Now, I agree with your theory on the single diode circuit, however in practicial use there are some discrepencies. I speak from experience using this circuit since 1999. I first experimented with the 3 diode and found it produces a ranchy signal that can be somewhat filtered by a following low pass filter. I then tried the single diode and resistor loading circuit and found that if the correct resistance is found, it works excellent with no hearable or seeable distortion. The theory is that since the modulating envelope reproduces the wave form of the modulating (voltage) signal accurately, there is no distortion. I find this to be the case as all attempts by those that call this method "a down and dirty way" to find distortion on my signal have failed. it is clean and never any splatter. I found this circuit in no way created a mismatch. I tried several taps on the UTC mod xfmr and always returned to the one that figured correctly mathematically.

The diode and resistor to ground as a protection device was used by many old homebrewers. In many cases this system wouldn't allow a reasonable amount of modulation because if the operator had a few voice frequencies that were of substantial amplitude over the others, this system saw overmodulation. The use of compression in some cases would help this but generally because of improper adjustments, led to distortion.

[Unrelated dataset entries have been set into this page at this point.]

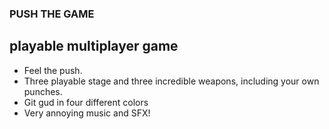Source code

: ### PUSH THE GAME
## playable multiplayer game



- Feel the push.
- Three playable stage and three incredible weapons, including your own punches.
- Git gud in four different colors
- Very annoying music and SFX!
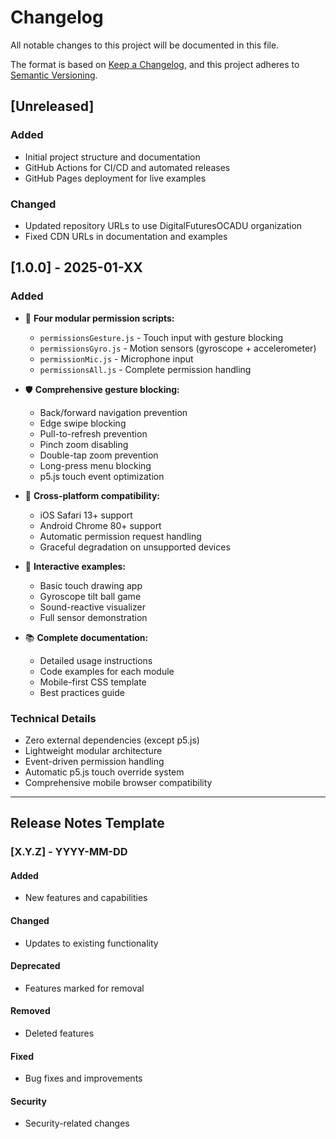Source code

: # Changelog

All notable changes to this project will be documented in this file.

The format is based on [Keep a Changelog](https://keepachangelog.com/en/1.0.0/),
and this project adheres to [Semantic Versioning](https://semver.org/spec/v2.0.0.html).

## [Unreleased]

### Added
- Initial project structure and documentation
- GitHub Actions for CI/CD and automated releases
- GitHub Pages deployment for live examples

### Changed
- Updated repository URLs to use DigitalFuturesOCADU organization
- Fixed CDN URLs in documentation and examples

## [1.0.0] - 2025-01-XX

### Added
- 🎯 **Four modular permission scripts:**
  - `permissionsGesture.js` - Touch input with gesture blocking
  - `permissionsGyro.js` - Motion sensors (gyroscope + accelerometer)
  - `permissionMic.js` - Microphone input
  - `permissionsAll.js` - Complete permission handling

- 🛡️ **Comprehensive gesture blocking:**
  - Back/forward navigation prevention
  - Edge swipe blocking
  - Pull-to-refresh prevention
  - Pinch zoom disabling
  - Double-tap zoom prevention
  - Long-press menu blocking
  - p5.js touch event optimization

- 📱 **Cross-platform compatibility:**
  - iOS Safari 13+ support
  - Android Chrome 80+ support
  - Automatic permission request handling
  - Graceful degradation on unsupported devices

- 🎨 **Interactive examples:**
  - Basic touch drawing app
  - Gyroscope tilt ball game
  - Sound-reactive visualizer
  - Full sensor demonstration

- 📚 **Complete documentation:**
  - Detailed usage instructions
  - Code examples for each module
  - Mobile-first CSS template
  - Best practices guide

### Technical Details
- Zero external dependencies (except p5.js)
- Lightweight modular architecture
- Event-driven permission handling
- Automatic p5.js touch override system
- Comprehensive mobile browser compatibility

---

## Release Notes Template

### [X.Y.Z] - YYYY-MM-DD

#### Added
- New features and capabilities

#### Changed
- Updates to existing functionality

#### Deprecated
- Features marked for removal

#### Removed
- Deleted features

#### Fixed
- Bug fixes and improvements

#### Security
- Security-related changes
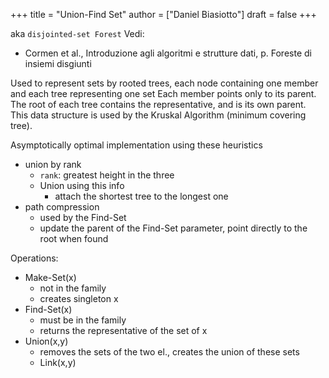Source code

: +++
title = "Union-Find Set"
author = ["Daniel Biasiotto"]
draft = false
+++

aka `disjointed-set Forest`
Vedi:

-   Cormen et al., Introduzione agli algoritmi e strutture dati, p. Foreste di insiemi disgiunti

Used to represent sets by rooted trees, each node containing one member and each tree representing one set
Each member points only to its parent. The root of each tree contains the representative, and is its own parent.
This data structure is used by the Kruskal Algorithm (minimum covering tree).

Asymptotically optimal implementation using these heuristics

-   union by rank
    -   `rank`: greatest height in the three
    -   Union using this info
        -   attach the shortest tree to the longest one
-   path compression
    -   used by the Find-Set
    -   update the parent of the Find-Set parameter, point directly to the root when found

Operations:

-   Make-Set(x)
    -   not in the family
    -   creates singleton x
-   Find-Set(x)
    -   must be in the family
    -   returns the representative of the set of x
-   Union(x,y)
    -   removes the sets of the two el., creates the union of these sets
    -   Link(x,y)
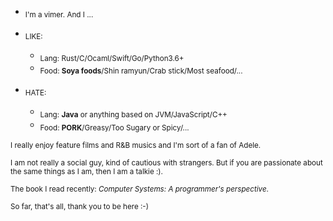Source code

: * <sub> I'm a vimer. And I ... </sub>

* <sub> LIKE: </sub>
  * <sub> Lang: Rust/C/Ocaml/Swift/Go/Python3.6+ </sub>
  * <sub> Food: **Soya foods**/Shin ramyun/Crab stick/Most seafood/... </sub>
  
* <sub> HATE: </sub> 
  * <sub> Lang: **Java** or anything based on JVM/JavaScript/C++ </sub>
  * <sub> Food: **PORK**/Greasy/Too Sugary or Spicy/... </sub>
  
  
<sub> I really enjoy feature films and R&B musics and I'm sort of a fan of Adele. </sub>

<sub> I am not really a social guy, kind of cautious with strangers. But if you are passionate about the same things as I am, then I am a talkie :). </sub>

<sub> The book I read recently: *Computer Systems: A programmer's perspective*. </sub>

<sub> So far, that's all, thank you to be here :-) </sub>
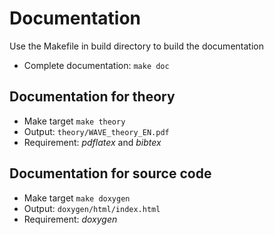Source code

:# Documentation
Use the Makefile in build directory to build the documentation 

- Complete documentation: `make doc`

## Documentation for theory

- Make target `make theory`
- Output: `theory/WAVE_theory_EN.pdf`
- Requirement: *pdflatex* and *bibtex*

## Documentation for source code

- Make target `make doxygen`
- Output: `doxygen/html/index.html`
- Requirement: *doxygen*
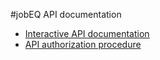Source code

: #jobEQ API documentation

* [Interactive API documentation](http://jobeq.info/api/)
* [API authorization procedure](authorization.md)


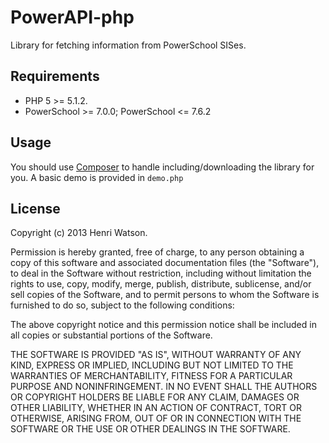 PowerAPI-php
============
Library for fetching information from PowerSchool SISes.

Requirements
------------
* PHP 5 >= 5.1.2.
* PowerSchool >= 7.0.0; PowerSchool <= 7.6.2

Usage
-----
You should use [Composer](http://getcomposer.org/) to handle including/downloading the library for you. A basic demo is provided in `demo.php`

License
-------
Copyright (c) 2013 Henri Watson.

Permission is hereby granted, free of charge, to any person obtaining a copy of this software and associated documentation files (the "Software"), to deal in the Software without restriction, including without limitation the rights to use, copy, modify, merge, publish, distribute, sublicense, and/or sell copies of the Software, and to permit persons to whom the Software is furnished to do so, subject to the following conditions:

The above copyright notice and this permission notice shall be included in all copies or substantial portions of the Software.

THE SOFTWARE IS PROVIDED "AS IS", WITHOUT WARRANTY OF ANY KIND, EXPRESS OR IMPLIED, INCLUDING BUT NOT LIMITED TO THE WARRANTIES OF MERCHANTABILITY, FITNESS FOR A PARTICULAR PURPOSE AND NONINFRINGEMENT. IN NO EVENT SHALL THE AUTHORS OR COPYRIGHT HOLDERS BE LIABLE FOR ANY CLAIM, DAMAGES OR OTHER LIABILITY, WHETHER IN AN ACTION OF CONTRACT, TORT OR OTHERWISE, ARISING FROM, OUT OF OR IN CONNECTION WITH THE SOFTWARE OR THE USE OR OTHER DEALINGS IN THE SOFTWARE.
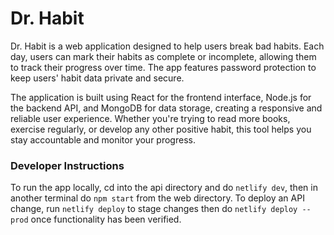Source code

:# Dr. Habit

Dr. Habit is a web application designed to help users break bad habits. Each day, users can mark their habits as complete or incomplete, allowing them to track their progress over time. The app features password protection to keep users' habit data private and secure.

The application is built using React for the frontend interface, Node.js for the backend API, and MongoDB for data storage, creating a responsive and reliable user experience. Whether you're trying to read more books, exercise regularly, or develop any other positive habit, this tool helps you stay accountable and monitor your progress.

### Developer Instructions
To run the app locally, cd into the api directory and do `netlify dev`, then in another terminal do `npm start` from the web directory. To deploy an API change, run `netlify deploy` to stage changes then do `netlify deploy --prod` once functionality has been verified.

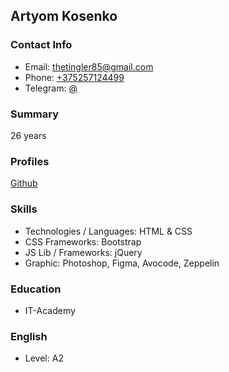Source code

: ## Artyom Kosenko

### Contact Info
 - Email: [thetingler85@gmail.com](mailto:thetingler85@gmail.com)
 - Phone: [+375257124499](tel:+375257124499)
 - Telegram: [@](https://t.me/AushaL)

### Summary
26 years

### Profiles
[Github](https://github.com/AushaL)

### Skills
 - Technologies / Languages: HTML & CSS
 - CSS Frameworks: Bootstrap
 - JS Lib / Frameworks: jQuery 
 - Graphic: Photoshop, Figma, Avocode, Zeppelin

### Education
 - IT-Academy

### English 
 - Level: A2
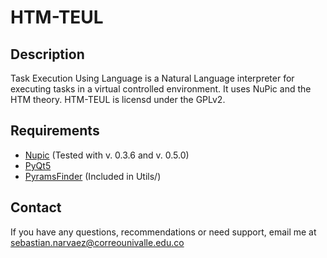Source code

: # HTM-TEUL

## Description
Task Execution Using Language is a Natural Language interpreter for
executing tasks in a virtual controlled environment. It uses NuPic and
the HTM theory. HTM-TEUL is licensd under the GPLv2.

## Requirements
* [Nupic](https://github.com/numenta/nupic) (Tested with v. 0.3.6 and v. 0.5.0)
* [PyQt5](https://www.riverbankcomputing.com/software/pyqt/download5)
* [PyramsFinder](https://github.com/larvasapiens/PyramsFinder) (Included in Utils/)

## Contact
If you have any questions, recommendations or need support, email me at
sebastian.narvaez@correounivalle.edu.co

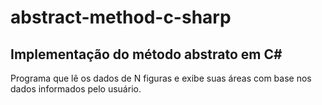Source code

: # abstract-method-c-sharp
Implementação do método abstrato em C#
-------------------------------------
Programa que lê os dados de N figuras e exibe suas áreas com base nos dados informados pelo usuário.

Since I am one that has a few voice freqs that are way higher in amplitude than others, it is difficult to get the majority of my voice freqs up to a reasonable level without overmodulation and splatter unless something is done to control negative peak clipping. I tried speech compression and it was hard to achieve the clean well rounded audio i desired at a high average level due to the amount of compression required to compress the offending few voice freqs. The single diode circuit bring all my voice freqs up to at least 100%, the average probably around 125% with the few that make the positive peaks jump to 140%.

I have tried low level speech clipping and didn't like it. It was too restricted.

Well, this is my experience that the single diode and resistor circuit can be made to work very well and is distortion free with no splatter if done right. One needs to bear in mind, modulator tubes need to be phased correctly and changing mics may change the phasing. Also the screen grid must be modulated with the plate. In the case of using a transformer with a screen tap, changes are you will never get this circuit to function correctly.

I would enjoy working you sometime and you can hear it for yourself and check it on your scope. I do commend you on your expertise that is superior to mine and appreciate your imformative post.

I *did* use the search function and it didn't come up  :-[ :-[

Sam, I don't think ANYONE here is advocating low-level clipping.  I think you will find that many of the modifications to Valiants, APaches, and the like advocated on this site involve bypassing any low-level clipping circuits.  I think it's generally accepted here that low-level clipping produces horrendous distortion.  Although you are against modification of these radios, this is definitely one mod that SHOULD be done.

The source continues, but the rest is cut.